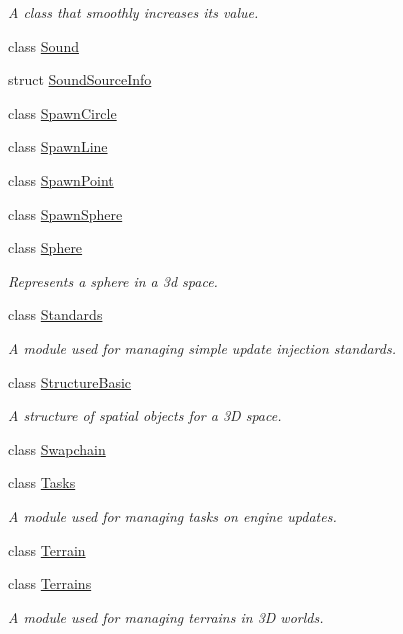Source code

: \begin{DoxyCompactItemize}
\begin{DoxyCompactList}\small\item\em A class that smoothly increases its value. \end{DoxyCompactList}\item 
class \hyperlink{class_flounder_1_1_sound}{Sound}
\item 
struct \hyperlink{struct_flounder_1_1_sound_source_info}{Sound\+Source\+Info}
\item 
class \hyperlink{class_flounder_1_1_spawn_circle}{Spawn\+Circle}
\item 
class \hyperlink{class_flounder_1_1_spawn_line}{Spawn\+Line}
\item 
class \hyperlink{class_flounder_1_1_spawn_point}{Spawn\+Point}
\item 
class \hyperlink{class_flounder_1_1_spawn_sphere}{Spawn\+Sphere}
\item 
class \hyperlink{class_flounder_1_1_sphere}{Sphere}
\begin{DoxyCompactList}\small\item\em Represents a sphere in a 3d space. \end{DoxyCompactList}\item 
class \hyperlink{class_flounder_1_1_standards}{Standards}
\begin{DoxyCompactList}\small\item\em A module used for managing simple update injection standards. \end{DoxyCompactList}\item 
class \hyperlink{class_flounder_1_1_structure_basic}{Structure\+Basic}
\begin{DoxyCompactList}\small\item\em A structure of spatial objects for a 3D space. \end{DoxyCompactList}\item 
class \hyperlink{class_flounder_1_1_swapchain}{Swapchain}
\item 
class \hyperlink{class_flounder_1_1_tasks}{Tasks}
\begin{DoxyCompactList}\small\item\em A module used for managing tasks on engine updates. \end{DoxyCompactList}\item 
class \hyperlink{class_flounder_1_1_terrain}{Terrain}
\item 
class \hyperlink{class_flounder_1_1_terrains}{Terrains}
\begin{DoxyCompactList}\small\item\em A module used for managing terrains in 3D worlds. \end{DoxyCompactList}\item 

\end{DoxyCompactItemize}
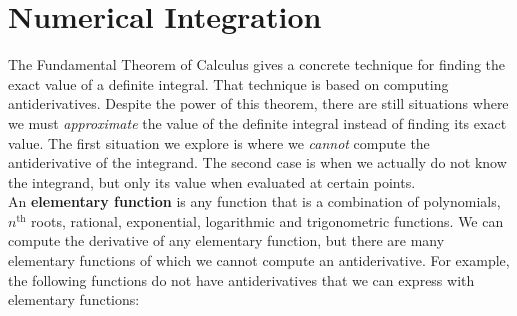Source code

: \section{Numerical Integration}{}{}\label{sec:numerical_integration}

The Fundamental Theorem of Calculus gives a concrete technique for finding the exact value of a definite integral. That technique is based on computing antiderivatives. Despite the power of this theorem, there are still situations where we must \textit{approximate} the value of the definite integral instead of finding its exact value. The first situation we explore is where we \textit{cannot} compute the antiderivative of the integrand. The second case is when we actually do not know the integrand, but only its value when evaluated at certain points.\\ %


%
An {\textbf{elementary function}} is any function that is a combination of polynomials, $n^{\text{th}}$ roots, rational, exponential, logarithmic and trigonometric functions. We can compute the derivative of any elementary function, but there are many elementary functions of which we cannot compute an antiderivative. For example, the following functions do not have antiderivatives that we can express with elementary functions:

========================================

Report how many lines of the records above contain the word "Spawn", giving only the number.

4